Refer to the Dependency Management section to add the Spring AI BOM to your build file.

Next, create an OpenAiAudioSpeechModel:

var openAiAudioApi = new OpenAiAudioApi()
    .apiKey(System.getenv("OPENAI_API_KEY"))
    .build();

var openAiAudioSpeechModel = new OpenAiAudioSpeechModel(openAiAudioApi);

var speechOptions = OpenAiAudioSpeechOptions.builder()
    .responseFormat(OpenAiAudioApi.SpeechRequest.AudioResponseFormat.MP3)
    .speed(1.0f)
    .model(OpenAiAudioApi.TtsModel.TTS_1.value)
    .build();

var speechPrompt = new SpeechPrompt("Hello, this is a text-to-speech example.", speechOptions);
SpeechResponse response = openAiAudioSpeechModel.call(speechPrompt);

// Accessing metadata (rate limit info)
OpenAiAudioSpeechResponseMetadata metadata = response.getMetadata();

byte[] responseAsBytes = response.getResult().getOutput();

Streaming Real-time Audio

The Speech API provides support for real-time audio streaming using chunk transfer encoding. This means that the audio is able to be played before the full file has been generated and made accessible.
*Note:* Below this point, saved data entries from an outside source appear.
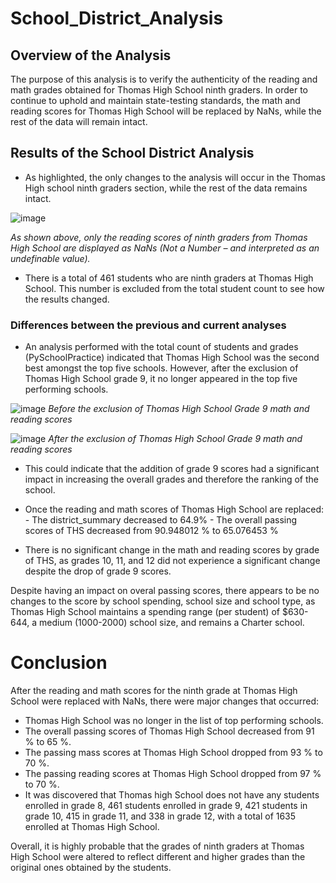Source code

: # School_District_Analysis

## Overview of the Analysis

The purpose of this analysis is to verify the authenticity of the reading and math grades obtained for Thomas High School ninth graders. In order to continue to uphold and maintain state-testing standards, the math and reading scores for Thomas High School will be replaced by NaNs, while the rest of the data will remain intact.

## Results of the School District Analysis

- As highlighted, the only changes to the analysis will occur in the Thomas High school ninth graders section, while the rest of the data remains intact. 

 ![image](https://user-images.githubusercontent.com/75655852/105624822-a06e8b00-5df2-11eb-9e16-df6dfec4ac5b.png)
 
 *As shown above, only the reading scores of ninth graders from Thomas High School are displayed as NaNs (Not a Number – and interpreted as an undefinable value).*

- There is a total of 461 students who are ninth graders at Thomas High School. This number is excluded from the total student count to see how the results changed. 

### Differences between the previous and current analyses

- An analysis performed with the total count of students and grades (PySchoolPractice) indicated that Thomas High School was the second best amongst the top five schools. However, after the exclusion of Thomas High School grade 9, it no longer appeared in the top five performing schools. 

![image](https://user-images.githubusercontent.com/75655852/105626576-758a3400-5dfe-11eb-83f7-ab46605c7798.png)
*Before the exclusion of Thomas High School Grade 9 math and reading scores*

![image](https://user-images.githubusercontent.com/75655852/105626550-60ada080-5dfe-11eb-9144-c8f76e46d904.png)
*After the exclusion of Thomas High School Grade 9 math and reading scores*

- This could indicate that the addition of grade 9 scores had a significant impact in increasing the overall grades and therefore the ranking of the school. 

- Once the reading and math scores of Thomas High School are replaced:
        - The district_summary decreased to 64.9%
        - The overall passing scores of THS decreased from 90.948012 % to 65.076453 %
    
- There is no significant change in the math and reading scores by grade of THS, as grades 10, 11, and 12 did not experience a significant change despite the drop of grade 9 scores.

Despite having an impact on overal passing scores, there appears to be no changes to the score by school spending, school size and school type, as Thomas High School maintains a spending range (per student) of $630-644, a medium (1000-2000) school size, and remains a Charter school.

# Conclusion

After the reading and math scores for the ninth grade at Thomas High School were replaced with NaNs, there were major changes that occurred:
 - Thomas High School was no longer in the list of top performing schools.
 - The overall passing scores of Thomas High School decreased from 91 % to 65 %.
 - The passing mass scores at Thomas High School dropped from 93 % to 70 %.
 - The passing reading scores at Thomas High School dropped from 97 % to 70 %.
 - It was discovered that Thomas high School does not have any students enrolled in grade 8, 461 students enrolled in grade 9, 421 students in grade 10, 415 in grade 11, and 338 in grade 12, with a total of 1635 enrolled at Thomas High School.
 
 Overall, it is highly probable that the grades of ninth graders at Thomas High School were altered to reflect different and higher grades than the original ones obtained by the students.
var openAiAudioApi = new OpenAiAudioApi()
    .apiKey(System.getenv("OPENAI_API_KEY"))
    .build();

var openAiAudioSpeechModel = new OpenAiAudioSpeechModel(openAiAudioApi);

OpenAiAudioSpeechOptions speechOptions = OpenAiAudioSpeechOptions.builder()
    .voice(OpenAiAudioApi.SpeechRequest.Voice.ALLOY)
    .speed(1.0f)
    .responseFormat(OpenAiAudioApi.SpeechRequest.AudioResponseFormat.MP3)
    .model(OpenAiAudioApi.TtsModel.TTS_1.value)
    .build();

SpeechPrompt speechPrompt = new SpeechPrompt("Today is a wonderful day to build something people love!", speechOptions);

Flux<SpeechResponse> responseStream = openAiAudioSpeechModel.stream(speechPrompt);

Example Code

The OpenAiSpeechModelIT.java test provides some general examples of how to use the library.